05 April 2012

La Papelera

Is a trashcan.... (literal translation is "wastebasket") you know...like this:


Nothing really exciting.  Nothing like, say, this one:


This was Sunday morning, after Murcia's roughest night of the week.  On Sunday at about 5am the city is A WRECK.  But this has to be exceptionally bad.  It was pretty funny to be walking by and stop and go, "Wait, what was that??"

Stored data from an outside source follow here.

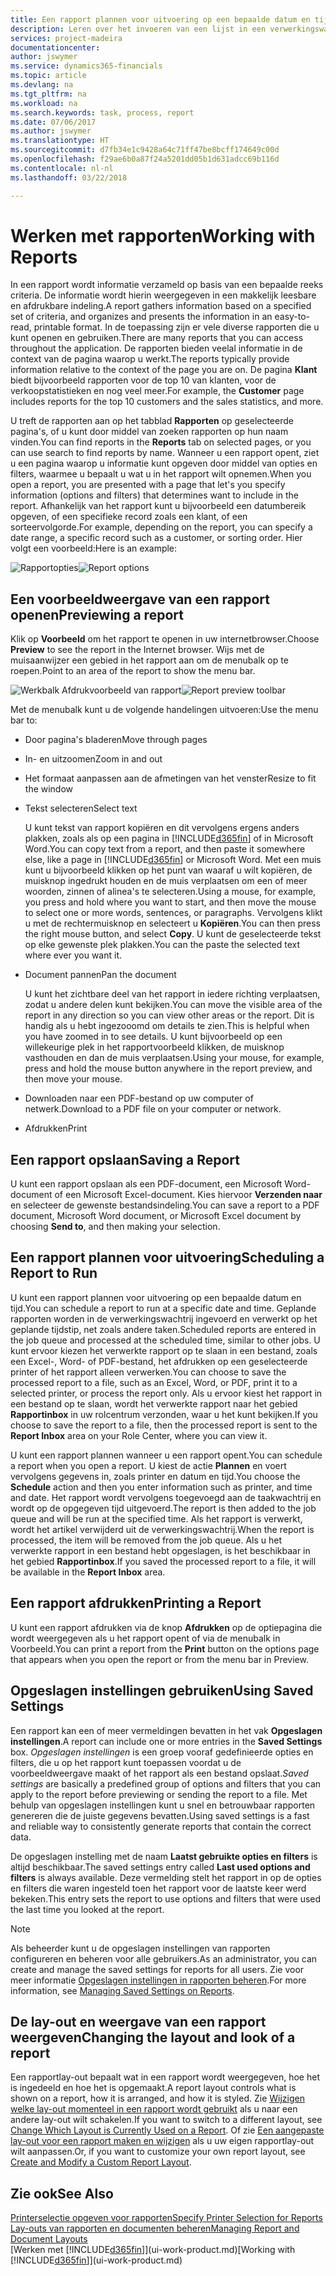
 ```yaml
---
title: Een rapport plannen voor uitvoering op een bepaalde datum en tijd | Microsoft Docs
description: Leren over het invoeren van een lijst in een verwerkingswachtrij en het plannen om te worden verwerkt op een specifieke datum en tijd.
services: project-madeira
documentationcenter: 
author: jswymer
ms.service: dynamics365-financials
ms.topic: article
ms.devlang: na
ms.tgt_pltfrm: na
ms.workload: na
ms.search.keywords: task, process, report
ms.date: 07/06/2017
ms.author: jswymer
ms.translationtype: HT
ms.sourcegitcommit: d7fb34e1c9428a64c71ff47be8bcff174649c00d
ms.openlocfilehash: f29ae6b0a87f24a5201dd05b1d631adcc69b116d
ms.contentlocale: nl-nl
ms.lasthandoff: 03/22/2018

---
```

# <a name="working-with-reports"></a><span data-ttu-id="109b1-103">Werken met rapporten</span><span class="sxs-lookup"><span data-stu-id="109b1-103">Working with Reports</span></span>
<span data-ttu-id="109b1-104">In een rapport wordt informatie verzameld op basis van een bepaalde reeks criteria. De informatie wordt hierin weergegeven in een makkelijk leesbare en afdrukbare indeling.</span><span class="sxs-lookup"><span data-stu-id="109b1-104">A report gathers information based on a specified set of criteria, and organizes and presents the information in an easy-to-read, printable format.</span></span> <span data-ttu-id="109b1-105">In de toepassing zijn er vele diverse rapporten die u kunt openen en gebruiken.</span><span class="sxs-lookup"><span data-stu-id="109b1-105">There are many reports that you can access throughout the application.</span></span> <span data-ttu-id="109b1-106">De rapporten bieden veelal informatie in de context van de pagina waarop u werkt.</span><span class="sxs-lookup"><span data-stu-id="109b1-106">The reports typically provide information relative to the context of the page you are on.</span></span> <span data-ttu-id="109b1-107">De pagina **Klant** biedt bijvoorbeeld rapporten voor de top 10 van klanten, voor de verkoopstatistieken en nog veel meer.</span><span class="sxs-lookup"><span data-stu-id="109b1-107">For example, the **Customer** page includes reports for the top 10 customers and the sales statistics, and more.</span></span>

<span data-ttu-id="109b1-108">U treft de rapporten aan op het tabblad **Rapporten** op geselecteerde pagina's, of u kunt door middel van zoeken rapporten op hun naam vinden.</span><span class="sxs-lookup"><span data-stu-id="109b1-108">You can find reports in the **Reports** tab on selected pages, or you can use search to find reports by name.</span></span> <span data-ttu-id="109b1-109">Wanneer u een rapport opent, ziet u een pagina waarop u informatie kunt opgeven door middel van opties en filters, waarmee u bepaalt u wat u in het rapport wilt opnemen.</span><span class="sxs-lookup"><span data-stu-id="109b1-109">When you open a report, you are presented with a page that let's you specify information (options and filters) that determines want to include in the report.</span></span> <span data-ttu-id="109b1-110">Afhankelijk van het rapport kunt u bijvoorbeeld een datumbereik opgeven, of een specifieke record zoals een klant, of een sorteervolgorde.</span><span class="sxs-lookup"><span data-stu-id="109b1-110">For example, depending on the report, you can specify a date range, a specific record such as a customer, or sorting order.</span></span> <span data-ttu-id="109b1-111">Hier volgt een voorbeeld:</span><span class="sxs-lookup"><span data-stu-id="109b1-111">Here is an example:</span></span>

<span data-ttu-id="109b1-112">![Rapportopties](media/report_options.png "Rapportopties")</span><span class="sxs-lookup"><span data-stu-id="109b1-112">![Report options](media/report_options.png "Report options")</span></span>

## <a name="previewing-a-report"></a><span data-ttu-id="109b1-113">Een voorbeeldweergave van een rapport openen</span><span class="sxs-lookup"><span data-stu-id="109b1-113">Previewing a report</span></span>
<span data-ttu-id="109b1-114">Klik op **Voorbeeld** om het rapport te openen in uw internetbrowser.</span><span class="sxs-lookup"><span data-stu-id="109b1-114">Choose **Preview** to see the report in the Internet browser.</span></span> <span data-ttu-id="109b1-115">Wijs met de muisaanwijzer een gebied in het rapport aan om de menubalk op te roepen.</span><span class="sxs-lookup"><span data-stu-id="109b1-115">Point to an area of the report to show the menu bar.</span></span>  

<span data-ttu-id="109b1-116">![Werkbalk Afdrukvoorbeeld van rapport](media/report_viewer.png "Werkbalk Afdrukvoorbeeld van rapport")</span><span class="sxs-lookup"><span data-stu-id="109b1-116">![Report preview toolbar](media/report_viewer.png "Report preview toolbar")</span></span>

<span data-ttu-id="109b1-117">Met de menubalk kunt u de volgende handelingen uitvoeren:</span><span class="sxs-lookup"><span data-stu-id="109b1-117">Use the menu bar to:</span></span>

-   <span data-ttu-id="109b1-118">Door pagina's bladeren</span><span class="sxs-lookup"><span data-stu-id="109b1-118">Move through pages</span></span>
-   <span data-ttu-id="109b1-119">In- en uitzoomen</span><span class="sxs-lookup"><span data-stu-id="109b1-119">Zoom in and out</span></span>
-   <span data-ttu-id="109b1-120">Het formaat aanpassen aan de afmetingen van het venster</span><span class="sxs-lookup"><span data-stu-id="109b1-120">Resize to fit the window</span></span>
-   <span data-ttu-id="109b1-121">Tekst selecteren</span><span class="sxs-lookup"><span data-stu-id="109b1-121">Select text</span></span>

    <span data-ttu-id="109b1-122">U kunt tekst van rapport kopiëren en dit vervolgens ergens anders plakken, zoals als op een pagina in [!INCLUDE[d365fin](includes/d365fin_md.md)] of in Microsoft Word.</span><span class="sxs-lookup"><span data-stu-id="109b1-122">You can copy text from a report, and then paste it somewhere else, like a page in [!INCLUDE[d365fin](includes/d365fin_md.md)] or Microsoft Word.</span></span>  <span data-ttu-id="109b1-123">Met een muis kunt u bijvoorbeeld klikken op het punt van waaraf u wilt kopiëren, de muisknop ingedrukt houden en de muis verplaatsen om een of meer woorden, zinnen of alinea's te selecteren.</span><span class="sxs-lookup"><span data-stu-id="109b1-123">Using a mouse, for example, you press and hold where you want to start, and then move the mouse to select one or more words, sentences, or paragraphs.</span></span> <span data-ttu-id="109b1-124">Vervolgens klikt u met de rechtermuisknop en selecteert u **Kopiëren**.</span><span class="sxs-lookup"><span data-stu-id="109b1-124">You can then press the right mouse button, and select **Copy**.</span></span> <span data-ttu-id="109b1-125">U kunt de geselecteerde tekst op elke gewenste plek plakken.</span><span class="sxs-lookup"><span data-stu-id="109b1-125">You can the paste the selected text where ever you want it.</span></span>
-   <span data-ttu-id="109b1-126">Document pannen</span><span class="sxs-lookup"><span data-stu-id="109b1-126">Pan the document</span></span>

    <span data-ttu-id="109b1-127">U kunt het zichtbare deel van het rapport in iedere richting verplaatsen, zodat u andere delen kunt bekijken.</span><span class="sxs-lookup"><span data-stu-id="109b1-127">You can move the visible area of the report in any direction so you can view other areas or the report.</span></span> <span data-ttu-id="109b1-128">Dit is handig als u hebt ingezooomd om details te zien.</span><span class="sxs-lookup"><span data-stu-id="109b1-128">This is helpful when you have zoomed in to see details.</span></span>  <span data-ttu-id="109b1-129">U kunt bijvoorbeeld op een willekeurige plek in het rapportvoorbeeld klikken, de muisknop vasthouden en dan de muis verplaatsen.</span><span class="sxs-lookup"><span data-stu-id="109b1-129">Using your mouse, for example, press and hold the mouse button anywhere in the report preview, and then move your mouse.</span></span>

-   <span data-ttu-id="109b1-130">Downloaden naar een PDF-bestand op uw computer of netwerk.</span><span class="sxs-lookup"><span data-stu-id="109b1-130">Download to a PDF file on your computer or network.</span></span>
-   <span data-ttu-id="109b1-131">Afdrukken</span><span class="sxs-lookup"><span data-stu-id="109b1-131">Print</span></span>


## <a name="saving-a-report"></a><span data-ttu-id="109b1-132">Een rapport opslaan</span><span class="sxs-lookup"><span data-stu-id="109b1-132">Saving a Report</span></span>
<span data-ttu-id="109b1-133">U kunt een rapport opslaan als een PDF-document, een Microsoft Word-document of een Microsoft Excel-document. Kies hiervoor **Verzenden naar** en selecteer de gewenste bestandsindeling.</span><span class="sxs-lookup"><span data-stu-id="109b1-133">You can save a report to a PDF document, Microsoft Word document, or Microsoft Excel document by choosing **Send to**, and then making your selection.</span></span>

## <a name="ScheduleReport"></a><span data-ttu-id="109b1-134">Een rapport plannen voor uitvoering</span><span class="sxs-lookup"><span data-stu-id="109b1-134">Scheduling a Report to Run</span></span>
<span data-ttu-id="109b1-135">U kunt een rapport plannen voor uitvoering op een bepaalde datum en tijd.</span><span class="sxs-lookup"><span data-stu-id="109b1-135">You can schedule a report to run at a specific date and time.</span></span> <span data-ttu-id="109b1-136">Geplande rapporten worden in de verwerkingswachtrij ingevoerd en verwerkt op het geplande tijdstip, net zoals andere taken.</span><span class="sxs-lookup"><span data-stu-id="109b1-136">Scheduled reports are entered in the job queue and processed at the scheduled time, similar to other jobs.</span></span> <span data-ttu-id="109b1-137">U kunt ervoor kiezen het verwerkte rapport op te slaan in een bestand, zoals een Excel-, Word- of PDF-bestand, het afdrukken op een geselecteerde printer of het rapport alleen verwerken.</span><span class="sxs-lookup"><span data-stu-id="109b1-137">You can choose to save the processed report to a file, such as an Excel, Word, or PDF, print it to a selected printer, or process the report only.</span></span> <span data-ttu-id="109b1-138">Als u ervoor kiest het rapport in een bestand op te slaan, wordt het verwerkte rapport naar het gebied **Rapportinbox** in uw rolcentrum verzonden, waar u het kunt bekijken.</span><span class="sxs-lookup"><span data-stu-id="109b1-138">If you choose to save the report to a file, then the processed report is sent to the **Report Inbox** area on your Role Center, where you can view it.</span></span>

<span data-ttu-id="109b1-139">U kunt een rapport plannen wanneer u een rapport opent.</span><span class="sxs-lookup"><span data-stu-id="109b1-139">You can schedule a report when you open a report.</span></span> <span data-ttu-id="109b1-140">U kiest de actie **Plannen** en voert vervolgens gegevens in, zoals printer en datum en tijd.</span><span class="sxs-lookup"><span data-stu-id="109b1-140">You choose the **Schedule** action and then you enter information such as printer, and time and date.</span></span> <span data-ttu-id="109b1-141">Het rapport wordt vervolgens toegevoegd aan de taakwachtrij en wordt op de opgegeven tijd uitgevoerd.</span><span class="sxs-lookup"><span data-stu-id="109b1-141">The report is then added to the job queue and will be run at the specified time.</span></span> <span data-ttu-id="109b1-142">Als het rapport is verwerkt, wordt het artikel verwijderd uit de verwerkingswachtrij.</span><span class="sxs-lookup"><span data-stu-id="109b1-142">When the report is processed, the item will be removed from the job queue.</span></span> <span data-ttu-id="109b1-143">Als u het verwerkte rapport in een bestand hebt opgeslagen, is het beschikbaar in het gebied **Rapportinbox**.</span><span class="sxs-lookup"><span data-stu-id="109b1-143">If you saved the processed report to a file, it will be available in the **Report Inbox** area.</span></span>

## <a name="PrintReport"></a><span data-ttu-id="109b1-144">Een rapport afdrukken</span><span class="sxs-lookup"><span data-stu-id="109b1-144">Printing a Report</span></span>
<span data-ttu-id="109b1-145">U kunt een rapport afdrukken via de knop **Afdrukken** op de optiepagina die wordt weergegeven als u het rapport opent of via de menubalk in Voorbeeld.</span><span class="sxs-lookup"><span data-stu-id="109b1-145">You can print a report from the **Print** button on the options page that appears when you open the report or from the menu bar in Preview.</span></span>

## <a name="using-saved-settings"></a><span data-ttu-id="109b1-146">Opgeslagen instellingen gebruiken</span><span class="sxs-lookup"><span data-stu-id="109b1-146">Using Saved Settings</span></span>
<span data-ttu-id="109b1-147">Een rapport kan een of meer vermeldingen bevatten in het vak **Opgeslagen instellingen**.</span><span class="sxs-lookup"><span data-stu-id="109b1-147">A report can include one or more entries in the **Saved Settings** box.</span></span> <span data-ttu-id="109b1-148">*Opgeslagen instellingen* is een groep vooraf gedefinieerde opties en filters, die u op het rapport kunt toepassen voordat u de voorbeeldweergave maakt of het rapport als een bestand opslaat.</span><span class="sxs-lookup"><span data-stu-id="109b1-148">*Saved settings* are basically a predefined group of options and filters that you can apply to the report before previewing or sending the report to a file.</span></span> <span data-ttu-id="109b1-149">Met behulp van opgeslagen instellingen kunt u snel en betrouwbaar rapporten genereren die de juiste gegevens bevatten.</span><span class="sxs-lookup"><span data-stu-id="109b1-149">Using saved settings is a fast and reliable way to consistently generate reports that contain the correct data.</span></span>

<span data-ttu-id="109b1-150">De opgeslagen instelling met de naam **Laatst gebruikte opties en filters** is altijd beschikbaar.</span><span class="sxs-lookup"><span data-stu-id="109b1-150">The saved settings entry called **Last used options and filters** is always available.</span></span> <span data-ttu-id="109b1-151">Deze vermelding stelt het rapport in op de opties en filters die waren ingesteld toen het rapport voor de laatste keer werd bekeken.</span><span class="sxs-lookup"><span data-stu-id="109b1-151">This entry sets the report to use options and filters that were used the last time you looked at the report.</span></span>

>[!NOTE]
><span data-ttu-id="109b1-152">Als beheerder kunt u de opgeslagen instellingen van rapporten configureren en beheren voor alle gebruikers.</span><span class="sxs-lookup"><span data-stu-id="109b1-152">As an administrator, you can create and manage the saved settings for reports for all users.</span></span> <span data-ttu-id="109b1-153">Zie voor meer informatie [Opgeslagen instellingen in rapporten beheren](reports-saving-reusing-settings.md).</span><span class="sxs-lookup"><span data-stu-id="109b1-153">For more information, see [Managing Saved Settings on Reports](reports-saving-reusing-settings.md).</span></span>

## <a name="changing-the-layout-and-look-of-a-report"></a><span data-ttu-id="109b1-154">De lay-out en weergave van een rapport weergeven</span><span class="sxs-lookup"><span data-stu-id="109b1-154">Changing the layout and look of a report</span></span>
<span data-ttu-id="109b1-155">Een rapportlay-out bepaalt wat in een rapport wordt weergegeven, hoe het is ingedeeld en hoe het is opgemaakt.</span><span class="sxs-lookup"><span data-stu-id="109b1-155">A report layout controls what is shown on a report, how it is arranged, and how it is styled.</span></span> <span data-ttu-id="109b1-156">Zie [Wijzigen welke lay-out momenteel in een rapport wordt gebruikt](ui-how-change-layout-currently-used-report.md) als u naar een andere lay-out wilt schakelen.</span><span class="sxs-lookup"><span data-stu-id="109b1-156">If you want to switch to a different layout, see [Change Which Layout is Currently Used on a Report](ui-how-change-layout-currently-used-report.md).</span></span> <span data-ttu-id="109b1-157">Of zie [Een aangepaste lay-out voor een rapport maken en wijzigen](ui-how-create-custom-report-layout.md) als u uw eigen rapportlay-out wilt aanpassen.</span><span class="sxs-lookup"><span data-stu-id="109b1-157">Or, if you want to customize your own report layout, see [Create and Modify a Custom Report Layout](ui-how-create-custom-report-layout.md).</span></span>

## <a name="see-also"></a><span data-ttu-id="109b1-158">Zie ook</span><span class="sxs-lookup"><span data-stu-id="109b1-158">See Also</span></span>
[<span data-ttu-id="109b1-159">Printerselectie opgeven voor rapporten</span><span class="sxs-lookup"><span data-stu-id="109b1-159">Specify Printer Selection for Reports</span></span>](ui-specify-printer-selection-reports.md)  
[<span data-ttu-id="109b1-160">Lay-outs van rapporten en documenten beheren</span><span class="sxs-lookup"><span data-stu-id="109b1-160">Managing Report and Document Layouts</span></span>](ui-manage-report-layouts.md)  
<span data-ttu-id="109b1-161">[Werken met [!INCLUDE[d365fin](includes/d365fin_md.md)]](ui-work-product.md)</span><span class="sxs-lookup"><span data-stu-id="109b1-161">[Working with [!INCLUDE[d365fin](includes/d365fin_md.md)]](ui-work-product.md)</span></span>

My theory: cigarette.  Someone wasn't thinking and probably put a lit cigarette in the trash.  That is actually illegal here.  They prefer you to throw them on the ground.  Welcome to Spain. :D



04 April 2012

¡Avanzada!

Well ladies and gentleman, it has been a little over 6 months now and I think I feel comfortable saying that I have advanced past intermediate and into Advanced with my level of Spanish.

I have spent the last 3 days with a friend of mine, named Elise.



She's a French auxiliar that works in the Canary Islands.  We met in Madrid at the orientation 5 to 6 months ago.  For Semana Santa (which I'll talk more about later) we traveled to Málaga and Sevilla to check out all the action.  But what's truly awesome about this friendship, is that I don't know any French and she doesn't know much English.  We have to speak Spanish to communicate.

Noooo problem. :)  This American has got Spanish in the bag!  Okay, okay, not quite.  I do not know every word but I can communicate without a problem.  I'm no longer scared to talk to just anyone, I don't stumble and get nervous over my words and when I don't know the word, I use circumlocution.

Now all I need to do is get Couchsurfing to add the level "Advanced" in between Intermediate and Expert.

29 March 2012

Pan tostado con tomate

I don't know about other Americans, but when I think of toast, I think of putting jelly or garlic and butter on top.  It's not to say that Spaniards don't put jelly on their toast too sometimes, they just prefer tomato.  I would never think to put tomato.  But, when in Spain, do what the Spanish do.  So I tried it.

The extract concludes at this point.